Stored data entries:
=== Begin Enclosure ===
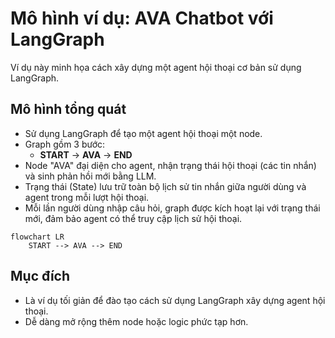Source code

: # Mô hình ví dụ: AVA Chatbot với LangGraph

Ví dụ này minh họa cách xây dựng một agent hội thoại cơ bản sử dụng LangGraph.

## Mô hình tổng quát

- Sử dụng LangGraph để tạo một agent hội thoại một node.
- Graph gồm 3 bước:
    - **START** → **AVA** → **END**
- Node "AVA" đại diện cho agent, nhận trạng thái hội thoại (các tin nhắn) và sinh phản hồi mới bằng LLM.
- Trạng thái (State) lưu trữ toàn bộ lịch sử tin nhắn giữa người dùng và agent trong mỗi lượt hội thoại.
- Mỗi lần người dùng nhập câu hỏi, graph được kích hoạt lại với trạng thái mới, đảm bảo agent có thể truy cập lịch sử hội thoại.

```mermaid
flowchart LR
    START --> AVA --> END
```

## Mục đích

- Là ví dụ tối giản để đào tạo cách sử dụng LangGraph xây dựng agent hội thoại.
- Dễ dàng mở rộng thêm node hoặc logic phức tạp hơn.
=== End Enclosure ===
=== Begin Enclosure ===
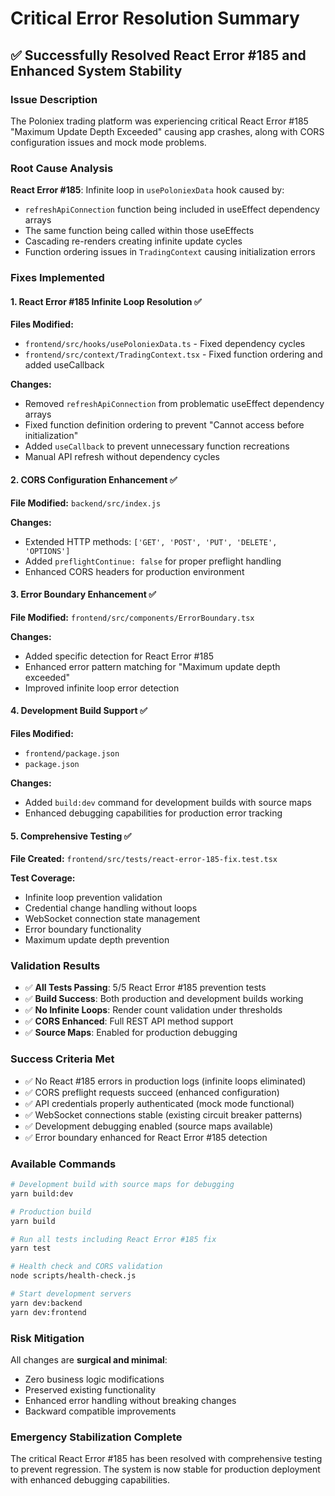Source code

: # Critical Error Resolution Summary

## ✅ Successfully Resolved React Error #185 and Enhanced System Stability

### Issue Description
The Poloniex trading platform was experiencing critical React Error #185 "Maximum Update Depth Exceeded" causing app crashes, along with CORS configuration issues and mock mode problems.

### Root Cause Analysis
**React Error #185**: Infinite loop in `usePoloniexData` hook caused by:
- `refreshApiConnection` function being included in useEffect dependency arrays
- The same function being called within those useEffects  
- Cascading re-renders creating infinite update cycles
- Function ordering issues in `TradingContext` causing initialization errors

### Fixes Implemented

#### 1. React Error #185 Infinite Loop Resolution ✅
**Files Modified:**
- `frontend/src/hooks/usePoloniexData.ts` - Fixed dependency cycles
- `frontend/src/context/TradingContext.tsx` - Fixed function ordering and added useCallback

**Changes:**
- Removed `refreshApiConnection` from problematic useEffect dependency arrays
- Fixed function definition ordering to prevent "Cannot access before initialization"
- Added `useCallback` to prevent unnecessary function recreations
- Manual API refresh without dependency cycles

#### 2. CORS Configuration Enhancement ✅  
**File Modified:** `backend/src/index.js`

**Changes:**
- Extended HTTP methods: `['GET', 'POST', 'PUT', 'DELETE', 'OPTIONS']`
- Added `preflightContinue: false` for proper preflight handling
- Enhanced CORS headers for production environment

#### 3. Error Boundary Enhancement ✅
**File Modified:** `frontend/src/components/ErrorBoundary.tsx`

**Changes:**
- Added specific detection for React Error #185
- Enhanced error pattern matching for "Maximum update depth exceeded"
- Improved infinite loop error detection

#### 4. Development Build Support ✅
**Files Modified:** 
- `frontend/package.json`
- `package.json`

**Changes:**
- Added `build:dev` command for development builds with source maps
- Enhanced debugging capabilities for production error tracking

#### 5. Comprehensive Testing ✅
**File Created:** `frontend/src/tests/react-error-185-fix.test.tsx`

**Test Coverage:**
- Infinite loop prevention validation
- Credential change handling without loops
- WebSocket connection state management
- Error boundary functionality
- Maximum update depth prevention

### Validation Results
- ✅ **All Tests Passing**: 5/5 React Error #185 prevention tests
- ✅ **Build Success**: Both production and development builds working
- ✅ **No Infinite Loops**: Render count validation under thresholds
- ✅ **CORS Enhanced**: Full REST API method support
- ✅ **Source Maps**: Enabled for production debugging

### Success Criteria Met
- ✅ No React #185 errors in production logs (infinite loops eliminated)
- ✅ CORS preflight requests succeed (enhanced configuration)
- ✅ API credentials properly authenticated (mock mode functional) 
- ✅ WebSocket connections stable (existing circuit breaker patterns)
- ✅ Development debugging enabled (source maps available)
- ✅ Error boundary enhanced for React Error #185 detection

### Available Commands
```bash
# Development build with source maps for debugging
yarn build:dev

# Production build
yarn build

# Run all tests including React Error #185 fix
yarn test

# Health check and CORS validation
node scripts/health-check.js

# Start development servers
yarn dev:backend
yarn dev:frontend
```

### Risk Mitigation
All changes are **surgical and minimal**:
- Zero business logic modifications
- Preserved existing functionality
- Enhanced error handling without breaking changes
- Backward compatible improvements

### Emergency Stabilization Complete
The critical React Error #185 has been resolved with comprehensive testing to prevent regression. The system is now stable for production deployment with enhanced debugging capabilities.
=== End Enclosure ===
=== Begin Enclosure ===
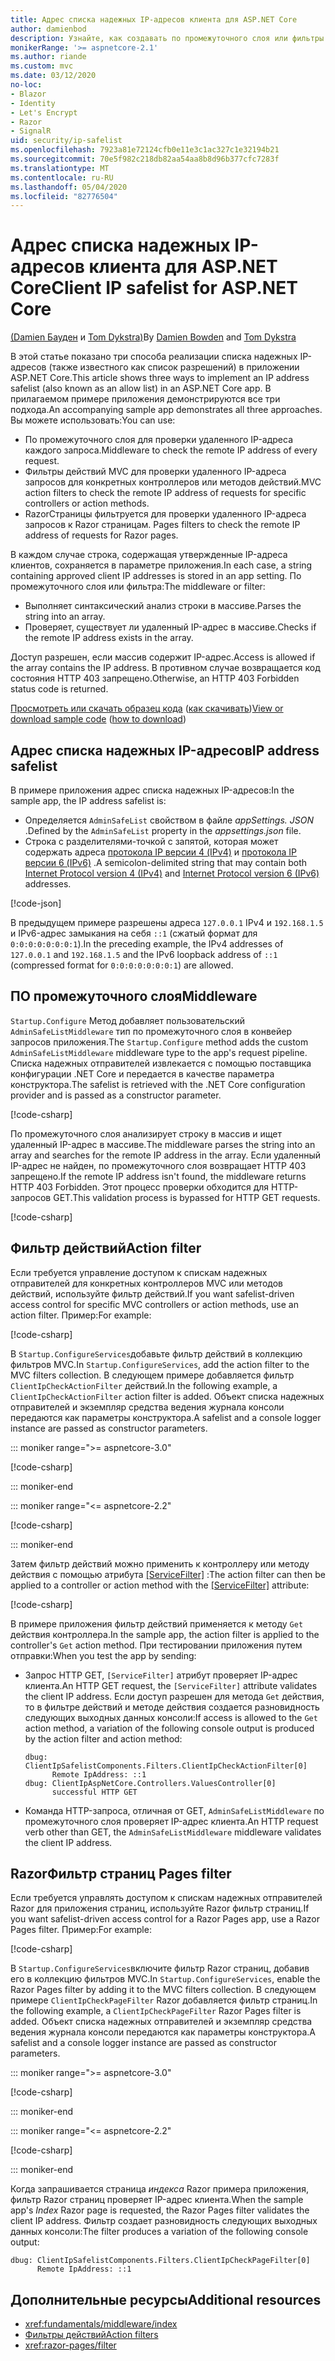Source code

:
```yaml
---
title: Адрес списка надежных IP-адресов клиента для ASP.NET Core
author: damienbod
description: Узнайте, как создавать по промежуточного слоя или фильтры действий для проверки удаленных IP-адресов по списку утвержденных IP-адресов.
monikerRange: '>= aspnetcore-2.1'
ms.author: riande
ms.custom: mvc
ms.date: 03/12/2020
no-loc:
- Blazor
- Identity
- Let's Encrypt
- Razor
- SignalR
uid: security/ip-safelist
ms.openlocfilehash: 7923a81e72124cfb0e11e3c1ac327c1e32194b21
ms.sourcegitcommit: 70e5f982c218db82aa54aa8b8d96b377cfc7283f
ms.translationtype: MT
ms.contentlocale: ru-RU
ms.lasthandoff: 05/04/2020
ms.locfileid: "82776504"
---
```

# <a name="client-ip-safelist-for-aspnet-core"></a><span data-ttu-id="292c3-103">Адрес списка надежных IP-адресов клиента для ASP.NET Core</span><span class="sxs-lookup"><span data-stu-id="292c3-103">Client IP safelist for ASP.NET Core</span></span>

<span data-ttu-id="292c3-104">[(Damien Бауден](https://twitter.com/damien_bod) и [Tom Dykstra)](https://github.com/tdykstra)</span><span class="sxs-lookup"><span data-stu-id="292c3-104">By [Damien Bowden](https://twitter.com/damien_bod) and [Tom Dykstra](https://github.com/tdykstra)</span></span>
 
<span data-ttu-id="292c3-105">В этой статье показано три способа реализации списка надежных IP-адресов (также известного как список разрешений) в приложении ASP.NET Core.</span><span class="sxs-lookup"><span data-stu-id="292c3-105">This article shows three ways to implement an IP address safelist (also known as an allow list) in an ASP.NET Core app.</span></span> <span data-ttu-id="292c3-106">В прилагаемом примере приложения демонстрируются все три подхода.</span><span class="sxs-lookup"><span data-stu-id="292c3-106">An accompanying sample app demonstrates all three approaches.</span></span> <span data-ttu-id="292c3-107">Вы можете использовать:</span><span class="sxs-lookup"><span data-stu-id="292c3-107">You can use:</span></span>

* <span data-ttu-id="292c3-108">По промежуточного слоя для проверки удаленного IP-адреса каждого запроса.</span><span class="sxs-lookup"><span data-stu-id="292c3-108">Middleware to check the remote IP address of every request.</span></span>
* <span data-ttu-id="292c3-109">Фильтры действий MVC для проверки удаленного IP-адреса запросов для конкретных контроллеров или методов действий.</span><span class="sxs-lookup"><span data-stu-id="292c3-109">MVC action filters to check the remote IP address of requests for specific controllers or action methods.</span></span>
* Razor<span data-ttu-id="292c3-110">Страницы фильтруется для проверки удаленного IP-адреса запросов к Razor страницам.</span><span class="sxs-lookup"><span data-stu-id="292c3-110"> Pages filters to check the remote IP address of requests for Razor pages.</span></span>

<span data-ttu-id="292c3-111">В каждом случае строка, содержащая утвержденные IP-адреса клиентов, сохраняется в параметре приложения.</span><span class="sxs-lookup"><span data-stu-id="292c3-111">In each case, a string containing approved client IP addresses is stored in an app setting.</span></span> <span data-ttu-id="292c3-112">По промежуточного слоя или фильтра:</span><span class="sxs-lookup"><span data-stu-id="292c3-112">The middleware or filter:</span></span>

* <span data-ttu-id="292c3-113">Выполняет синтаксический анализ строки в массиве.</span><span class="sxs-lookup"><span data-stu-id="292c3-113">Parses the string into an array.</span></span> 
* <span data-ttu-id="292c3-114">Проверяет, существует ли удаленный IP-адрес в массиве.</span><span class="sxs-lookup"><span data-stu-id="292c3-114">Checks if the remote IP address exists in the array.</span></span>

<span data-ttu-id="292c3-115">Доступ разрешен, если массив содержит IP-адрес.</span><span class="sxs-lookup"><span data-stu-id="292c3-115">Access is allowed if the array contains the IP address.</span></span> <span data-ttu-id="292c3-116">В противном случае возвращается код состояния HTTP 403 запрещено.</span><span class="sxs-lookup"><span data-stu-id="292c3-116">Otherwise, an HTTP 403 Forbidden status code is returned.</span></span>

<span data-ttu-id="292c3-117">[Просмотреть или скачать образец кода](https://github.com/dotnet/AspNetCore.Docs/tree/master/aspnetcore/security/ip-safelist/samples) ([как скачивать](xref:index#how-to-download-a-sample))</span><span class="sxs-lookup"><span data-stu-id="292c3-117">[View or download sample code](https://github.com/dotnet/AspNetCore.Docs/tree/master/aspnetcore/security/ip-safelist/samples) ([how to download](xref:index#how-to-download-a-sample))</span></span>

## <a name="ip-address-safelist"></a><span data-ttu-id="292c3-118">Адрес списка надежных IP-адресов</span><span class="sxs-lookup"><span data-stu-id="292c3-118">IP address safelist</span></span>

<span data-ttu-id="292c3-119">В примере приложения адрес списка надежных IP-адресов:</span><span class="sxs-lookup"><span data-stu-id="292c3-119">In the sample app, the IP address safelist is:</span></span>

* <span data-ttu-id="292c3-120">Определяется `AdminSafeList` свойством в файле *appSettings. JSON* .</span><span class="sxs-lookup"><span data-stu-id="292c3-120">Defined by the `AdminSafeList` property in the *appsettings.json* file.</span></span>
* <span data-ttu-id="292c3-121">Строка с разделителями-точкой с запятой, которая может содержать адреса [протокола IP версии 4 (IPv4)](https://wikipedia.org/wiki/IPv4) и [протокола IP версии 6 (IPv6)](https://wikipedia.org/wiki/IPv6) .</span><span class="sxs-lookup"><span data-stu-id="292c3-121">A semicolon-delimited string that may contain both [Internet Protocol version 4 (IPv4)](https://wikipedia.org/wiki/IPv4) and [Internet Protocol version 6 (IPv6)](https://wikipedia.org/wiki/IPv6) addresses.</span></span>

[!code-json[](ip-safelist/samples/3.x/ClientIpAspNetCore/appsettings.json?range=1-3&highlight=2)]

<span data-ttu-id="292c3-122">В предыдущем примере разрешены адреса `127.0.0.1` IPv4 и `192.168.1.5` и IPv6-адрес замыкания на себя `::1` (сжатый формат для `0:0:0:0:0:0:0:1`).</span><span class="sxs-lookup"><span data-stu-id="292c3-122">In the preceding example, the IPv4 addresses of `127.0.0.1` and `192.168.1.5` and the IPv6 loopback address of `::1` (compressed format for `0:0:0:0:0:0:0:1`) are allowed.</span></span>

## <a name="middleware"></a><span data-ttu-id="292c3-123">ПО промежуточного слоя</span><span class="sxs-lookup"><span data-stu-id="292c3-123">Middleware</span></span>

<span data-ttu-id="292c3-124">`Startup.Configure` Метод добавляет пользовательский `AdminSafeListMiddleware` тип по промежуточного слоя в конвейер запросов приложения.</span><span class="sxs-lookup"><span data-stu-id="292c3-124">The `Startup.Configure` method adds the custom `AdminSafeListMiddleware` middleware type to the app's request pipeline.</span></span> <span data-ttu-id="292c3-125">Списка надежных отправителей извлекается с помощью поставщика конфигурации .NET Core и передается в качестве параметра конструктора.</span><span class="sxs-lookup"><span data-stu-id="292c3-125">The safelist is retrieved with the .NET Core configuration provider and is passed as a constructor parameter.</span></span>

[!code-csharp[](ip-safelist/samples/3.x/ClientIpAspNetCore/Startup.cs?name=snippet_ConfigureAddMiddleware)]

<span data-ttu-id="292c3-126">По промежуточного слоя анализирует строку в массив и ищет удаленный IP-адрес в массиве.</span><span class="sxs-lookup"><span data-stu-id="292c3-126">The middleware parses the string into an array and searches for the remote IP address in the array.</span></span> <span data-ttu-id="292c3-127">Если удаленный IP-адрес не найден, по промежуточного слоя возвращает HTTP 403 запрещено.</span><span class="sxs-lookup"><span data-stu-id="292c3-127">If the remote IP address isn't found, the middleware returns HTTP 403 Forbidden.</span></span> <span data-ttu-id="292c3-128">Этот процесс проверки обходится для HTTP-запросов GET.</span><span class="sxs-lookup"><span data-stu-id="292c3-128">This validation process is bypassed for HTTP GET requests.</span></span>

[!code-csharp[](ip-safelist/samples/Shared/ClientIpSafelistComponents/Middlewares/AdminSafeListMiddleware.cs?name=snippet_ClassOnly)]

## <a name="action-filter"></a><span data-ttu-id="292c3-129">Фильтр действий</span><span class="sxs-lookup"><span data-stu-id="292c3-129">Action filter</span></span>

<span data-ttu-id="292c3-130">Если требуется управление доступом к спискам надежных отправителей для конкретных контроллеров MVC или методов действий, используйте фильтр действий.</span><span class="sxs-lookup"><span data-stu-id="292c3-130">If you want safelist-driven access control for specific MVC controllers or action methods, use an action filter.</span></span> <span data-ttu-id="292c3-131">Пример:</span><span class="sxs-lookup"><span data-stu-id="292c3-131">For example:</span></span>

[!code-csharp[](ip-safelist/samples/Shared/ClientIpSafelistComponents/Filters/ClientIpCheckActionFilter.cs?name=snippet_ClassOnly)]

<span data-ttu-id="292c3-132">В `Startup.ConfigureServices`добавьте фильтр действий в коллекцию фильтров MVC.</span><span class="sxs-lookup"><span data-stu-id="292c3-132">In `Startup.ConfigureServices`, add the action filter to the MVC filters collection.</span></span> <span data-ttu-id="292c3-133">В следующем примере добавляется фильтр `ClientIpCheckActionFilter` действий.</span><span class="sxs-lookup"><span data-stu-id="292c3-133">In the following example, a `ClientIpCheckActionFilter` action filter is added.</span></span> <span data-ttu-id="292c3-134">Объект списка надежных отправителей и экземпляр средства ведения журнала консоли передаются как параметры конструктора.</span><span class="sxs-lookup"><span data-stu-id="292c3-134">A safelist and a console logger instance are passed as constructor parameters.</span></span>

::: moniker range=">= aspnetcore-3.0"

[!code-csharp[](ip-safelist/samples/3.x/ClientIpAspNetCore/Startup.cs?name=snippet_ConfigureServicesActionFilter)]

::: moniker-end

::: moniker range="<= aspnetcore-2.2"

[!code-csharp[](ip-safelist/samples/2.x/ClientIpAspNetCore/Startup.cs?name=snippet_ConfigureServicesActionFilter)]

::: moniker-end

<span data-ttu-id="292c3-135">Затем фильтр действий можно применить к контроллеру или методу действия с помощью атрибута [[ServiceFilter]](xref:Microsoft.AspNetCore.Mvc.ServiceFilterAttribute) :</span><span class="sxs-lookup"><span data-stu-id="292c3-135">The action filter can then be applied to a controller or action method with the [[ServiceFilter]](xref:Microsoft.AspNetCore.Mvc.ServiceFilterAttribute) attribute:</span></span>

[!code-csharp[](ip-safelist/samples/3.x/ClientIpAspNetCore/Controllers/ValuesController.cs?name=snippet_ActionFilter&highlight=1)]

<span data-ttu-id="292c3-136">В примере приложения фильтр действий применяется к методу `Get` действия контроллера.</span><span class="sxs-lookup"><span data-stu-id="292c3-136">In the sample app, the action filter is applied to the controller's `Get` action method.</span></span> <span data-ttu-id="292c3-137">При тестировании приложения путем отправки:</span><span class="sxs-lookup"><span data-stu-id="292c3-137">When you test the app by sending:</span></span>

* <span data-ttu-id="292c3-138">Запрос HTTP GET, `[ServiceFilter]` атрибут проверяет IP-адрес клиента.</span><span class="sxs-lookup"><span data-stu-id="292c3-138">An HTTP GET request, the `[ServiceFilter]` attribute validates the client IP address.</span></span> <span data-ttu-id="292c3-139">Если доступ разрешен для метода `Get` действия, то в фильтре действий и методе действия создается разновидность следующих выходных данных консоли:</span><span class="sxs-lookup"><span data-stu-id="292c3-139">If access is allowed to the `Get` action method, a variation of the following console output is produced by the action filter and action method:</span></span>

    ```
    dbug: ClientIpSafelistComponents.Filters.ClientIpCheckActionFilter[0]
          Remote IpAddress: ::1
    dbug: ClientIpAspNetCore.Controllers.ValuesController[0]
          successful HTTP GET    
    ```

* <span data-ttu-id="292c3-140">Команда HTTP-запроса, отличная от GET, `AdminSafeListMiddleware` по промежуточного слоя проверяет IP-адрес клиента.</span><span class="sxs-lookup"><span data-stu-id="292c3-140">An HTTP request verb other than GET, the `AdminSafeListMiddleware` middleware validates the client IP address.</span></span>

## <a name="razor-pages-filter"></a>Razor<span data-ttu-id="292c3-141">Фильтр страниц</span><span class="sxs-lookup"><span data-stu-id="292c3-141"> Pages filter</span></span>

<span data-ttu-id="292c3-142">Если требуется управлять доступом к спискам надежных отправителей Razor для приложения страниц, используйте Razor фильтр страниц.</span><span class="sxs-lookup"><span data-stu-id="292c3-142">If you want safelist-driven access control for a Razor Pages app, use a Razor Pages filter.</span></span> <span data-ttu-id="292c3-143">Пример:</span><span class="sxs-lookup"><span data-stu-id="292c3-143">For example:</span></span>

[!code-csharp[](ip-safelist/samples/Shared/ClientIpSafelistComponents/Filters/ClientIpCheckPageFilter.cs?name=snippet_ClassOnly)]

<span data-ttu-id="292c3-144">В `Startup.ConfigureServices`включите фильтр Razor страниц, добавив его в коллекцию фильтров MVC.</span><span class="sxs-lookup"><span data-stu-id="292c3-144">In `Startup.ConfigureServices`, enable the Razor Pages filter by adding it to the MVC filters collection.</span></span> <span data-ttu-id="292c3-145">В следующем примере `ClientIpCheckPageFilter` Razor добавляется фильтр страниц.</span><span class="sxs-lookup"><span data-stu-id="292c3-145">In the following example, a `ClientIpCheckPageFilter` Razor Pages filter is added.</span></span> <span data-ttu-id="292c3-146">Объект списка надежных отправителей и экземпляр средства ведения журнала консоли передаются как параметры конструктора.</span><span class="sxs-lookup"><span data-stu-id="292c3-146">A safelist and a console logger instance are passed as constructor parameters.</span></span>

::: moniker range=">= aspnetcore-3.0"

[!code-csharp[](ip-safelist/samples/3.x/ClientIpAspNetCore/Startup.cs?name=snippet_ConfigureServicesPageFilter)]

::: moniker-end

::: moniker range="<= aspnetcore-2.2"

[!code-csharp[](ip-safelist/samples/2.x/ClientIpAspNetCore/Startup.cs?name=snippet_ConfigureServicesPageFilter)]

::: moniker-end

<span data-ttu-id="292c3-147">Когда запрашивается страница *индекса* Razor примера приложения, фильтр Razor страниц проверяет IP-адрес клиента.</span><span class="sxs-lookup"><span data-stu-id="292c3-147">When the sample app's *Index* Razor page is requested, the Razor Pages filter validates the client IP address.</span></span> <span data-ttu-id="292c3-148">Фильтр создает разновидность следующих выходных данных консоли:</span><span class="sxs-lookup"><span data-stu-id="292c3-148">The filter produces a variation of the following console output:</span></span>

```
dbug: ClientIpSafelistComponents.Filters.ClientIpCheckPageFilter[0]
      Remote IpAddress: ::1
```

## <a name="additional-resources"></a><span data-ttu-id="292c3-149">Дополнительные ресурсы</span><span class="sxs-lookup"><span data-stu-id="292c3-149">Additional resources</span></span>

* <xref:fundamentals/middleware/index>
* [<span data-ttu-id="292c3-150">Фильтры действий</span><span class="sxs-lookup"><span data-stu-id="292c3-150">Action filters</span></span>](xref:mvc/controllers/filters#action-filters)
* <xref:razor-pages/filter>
=== End Enclosure ===
Problem details: In the entries above, find every line holding the word "debugging" and copy it out.

Exercise answer:
- Enhanced debugging capabilities for production error tracking
- ✅ **Source Maps**: Enabled for production debugging
- ✅ Development debugging enabled (source maps available)
# Development build with source maps for debugging
The critical React Error #185 has been resolved with comprehensive testing to prevent regression. The system is now stable for production deployment with enhanced debugging capabilities.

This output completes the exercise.